Thread: [Proposal] Arbitrary queries in postgres_fdw

[Proposal] Arbitrary queries in postgres_fdw

From
rtorre@carto.com
Date:
Dear all,

We stumbled upon a few cases in which retrieving information from the
foreign server may turn pretty useful before creating any foreign
table, especially info related to the catalog. E.g: a list of schemas
or tables the user has access to.

I thought of using dblink for it, but that requires duplication of
server and user mapping details and it adds its own management of
connections.

Then I thought a better approach may be a mix of both: a function to
issue arbitrary queries to the foreign server reusing all the details
encapsulated in the server and user mapping. It would use the same
pool of connections.

E.g:

CREATE FUNCTION postgres_fdw_query(server name, sql text)
RETURNS SETOF record

SELECT * FROM postgres_fdw_query('foreign_server', $$SELECT table_name, table_type
    FROM information_schema.tables
    WHERE table_schema = 'public'
    ORDER BY table_name$$
) AS schemas(table_name text, table_type text);

Find attached a patch with a working PoC (with some code from
dblink). It is not meant to be perfect yet.

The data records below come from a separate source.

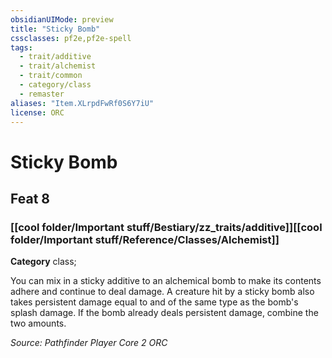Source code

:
 ```yaml
---
obsidianUIMode: preview
title: "Sticky Bomb"
cssclasses: pf2e,pf2e-spell
tags:
  - trait/additive
  - trait/alchemist
  - trait/common
  - category/class
  - remaster
aliases: "Item.XLrpdFwRf0S6Y7iU"
license: ORC
---
```

# Sticky Bomb
## Feat 8
### [[cool folder/Important stuff/Bestiary/zz_traits/additive]][[cool folder/Important stuff/Reference/Classes/Alchemist]]

**Category** class; 




You can mix in a sticky additive to an alchemical bomb to make its contents adhere and continue to deal damage. A creature hit by a sticky bomb also takes persistent damage equal to and of the same type as the bomb's splash damage. If the bomb already deals persistent damage, combine the two amounts.

*Source: Pathfinder Player Core 2*
*ORC*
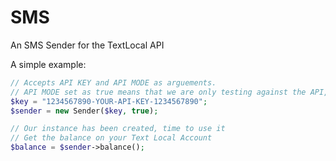 # SMS
An SMS Sender for the TextLocal API

A simple example:

```php
// Accepts API KEY and API MODE as arguements. 
// API MODE set as true means that we are only testing against the API, not making full requests
$key = "1234567890-YOUR-API-KEY-1234567890";
$sender = new Sender($key, true);

// Our instance has been created, time to use it
// Get the balance on your Text Local Account
$balance = $sender->balance();
```
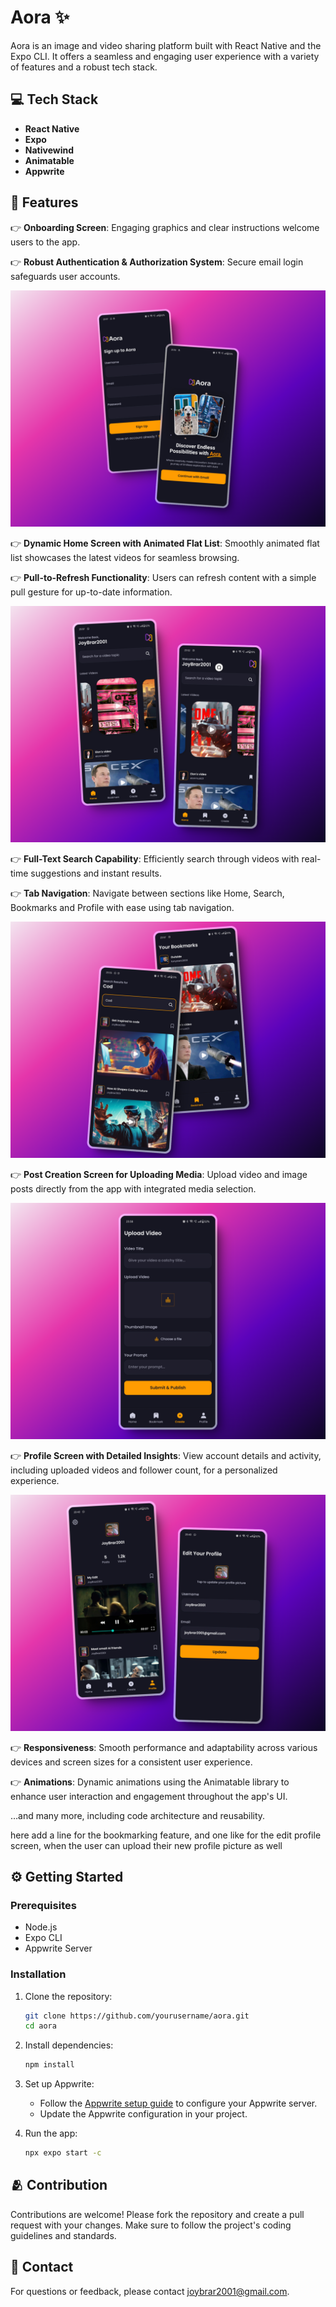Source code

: # Aora ✨

Aora is an image and video sharing platform built with React Native and the Expo CLI. It offers a seamless and engaging user experience with a variety of features and a robust tech stack.

## 💻 Tech Stack

- **React Native**
- **Expo**
- **Nativewind**
- **Animatable**
- **Appwrite**

## 🔐 Features

👉 **Onboarding Screen**: Engaging graphics and clear instructions welcome users to the app.

👉 **Robust Authentication & Authorization System**: Secure email login safeguards user accounts.

![Landing and Auth](screenshots/Landing%20and%20SignUp.png)

👉 **Dynamic Home Screen with Animated Flat List**: Smoothly animated flat list showcases the latest videos for seamless browsing.

👉 **Pull-to-Refresh Functionality**: Users can refresh content with a simple pull gesture for up-to-date information.

![Home Page](screenshots/Home%20Page.png)

👉 **Full-Text Search Capability**: Efficiently search through videos with real-time suggestions and instant results.

👉 **Tab Navigation**: Navigate between sections like Home, Search, Bookmarks and Profile with ease using tab navigation.

![Home Page](screenshots/Search%20and%20Bookmark.png)

👉 **Post Creation Screen for Uploading Media**: Upload video and image posts directly from the app with integrated media selection.

![Home Page](screenshots/Upload.png)

👉 **Profile Screen with Detailed Insights**: View account details and activity, including uploaded videos and follower count, for a personalized experience.

![Home Page](screenshots/Profile%20and%20Settings.png)

👉 **Responsiveness**: Smooth performance and adaptability across various devices and screen sizes for a consistent user experience.

👉 **Animations**: Dynamic animations using the Animatable library to enhance user interaction and engagement throughout the app's UI.

…and many more, including code architecture and reusability.

here add a line for the bookmarking feature, and one like for the edit profile screen, when the user can upload their new profile picture as well

## ⚙️ Getting Started

### Prerequisites

- Node.js
- Expo CLI
- Appwrite Server

### Installation

1. Clone the repository:
    ```bash
    git clone https://github.com/yourusername/aora.git
    cd aora
    ```

2. Install dependencies:
    ```bash
    npm install
    ```

3. Set up Appwrite:

   - Follow the [Appwrite setup guide](https://appwrite.io/docs/quick-starts/react-native) to configure your Appwrite server.
   - Update the Appwrite configuration in your project.

4. Run the app:
    ```bash
    npx expo start -c
    ```

## 🫂 Contribution

Contributions are welcome! Please fork the repository and create a pull request with your changes. Make sure to follow the project's coding guidelines and standards.

## 📲 Contact

For questions or feedback, please contact joybrar2001@gmail.com.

Is this something you may be interested in having as part of
postgres_fdw? Thoughts?

Thanks
-Rafa de la Torre
Attachment

Re: [Proposal] Arbitrary queries in postgres_fdw

From
Tom Lane
Date:
rtorre@carto.com writes:
> We stumbled upon a few cases in which retrieving information from the
> foreign server may turn pretty useful before creating any foreign
> table, especially info related to the catalog. E.g: a list of schemas
> or tables the user has access to.

> I thought of using dblink for it, but that requires duplication of
> server and user mapping details and it adds its own management of
> connections.

> Then I thought a better approach may be a mix of both: a function to
> issue arbitrary queries to the foreign server reusing all the details
> encapsulated in the server and user mapping. It would use the same
> pool of connections.

dblink can already reference a postgres_fdw "server" for connection
details, so I think this problem is already solved from the usability
end of things.  And allowing arbitrary queries to go over a postgres_fdw
connection would be absolutely disastrous from a debuggability and
maintainability standpoint, because they might change the remote
session's state in ways that postgres_fdw isn't prepared to handle.
(In a dblink connection, the remote session's state is the user's
responsibility to manage, but this isn't the case for postgres_fdw.)
So I think this proposal has to be firmly rejected.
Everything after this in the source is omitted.